**THE TASK:**
Down to the last line below, repeat the entries word for word and drop the pictures.

(Saved data entries)
================================

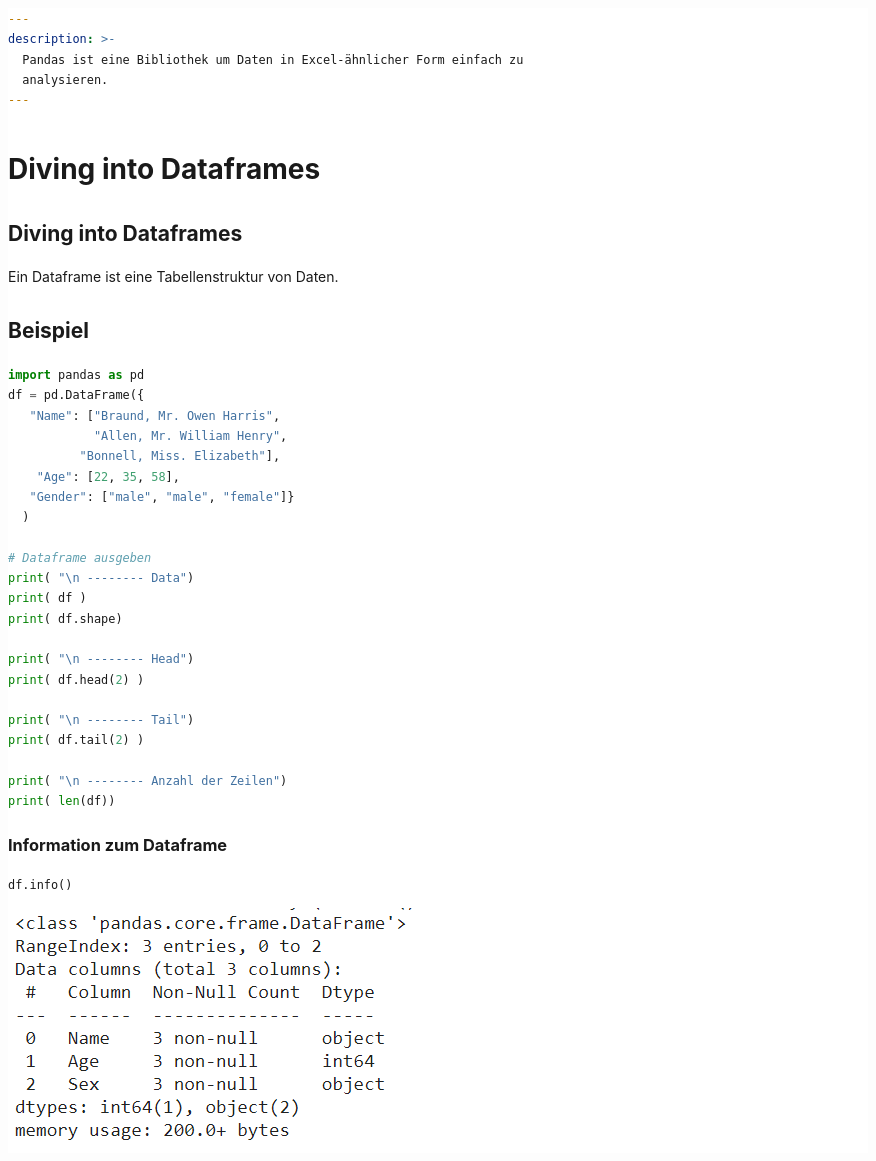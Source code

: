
 ```yaml
---
description: >-
  Pandas ist eine Bibliothek um Daten in Excel-ähnlicher Form einfach zu
  analysieren.
---
```


# Diving into Dataframes

## Diving into Dataframes

Ein Dataframe ist eine Tabellenstruktur von Daten.

## Beispiel

```python
import pandas as pd
df = pd.DataFrame({
   "Name": ["Braund, Mr. Owen Harris",
            "Allen, Mr. William Henry",
          "Bonnell, Miss. Elizabeth"],
    "Age": [22, 35, 58],
   "Gender": ["male", "male", "female"]}
  )

# Dataframe ausgeben
print( "\n -------- Data")
print( df )
print( df.shape)

print( "\n -------- Head")
print( df.head(2) )

print( "\n -------- Tail")
print( df.tail(2) )

print( "\n -------- Anzahl der Zeilen")
print( len(df))
```

### Information zum Dataframe

```python
df.info() 
```

![](<../../../.gitbook/assets/image (13).png>)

================================

**EXERCISE RESULT:**
Source code

:
 ```yaml
---
description: >-
  Pandas ist eine Bibliothek um Daten in Excel-ähnlicher Form einfach zu
  analysieren.
---
```


# Diving into Dataframes

## Diving into Dataframes

Ein Dataframe ist eine Tabellenstruktur von Daten.

## Beispiel

```python
import pandas as pd
df = pd.DataFrame({
   "Name": ["Braund, Mr. Owen Harris",
            "Allen, Mr. William Henry",
          "Bonnell, Miss. Elizabeth"],
    "Age": [22, 35, 58],
   "Gender": ["male", "male", "female"]}
  )

# Dataframe ausgeben
print( "\n -------- Data")
print( df )
print( df.shape)

print( "\n -------- Head")
print( df.head(2) )

print( "\n -------- Tail")
print( df.tail(2) )

print( "\n -------- Anzahl der Zeilen")
print( len(df))
```

### Information zum Dataframe

```python
df.info() 
```

![](<../../../.gitbook/assets/image (13).png>)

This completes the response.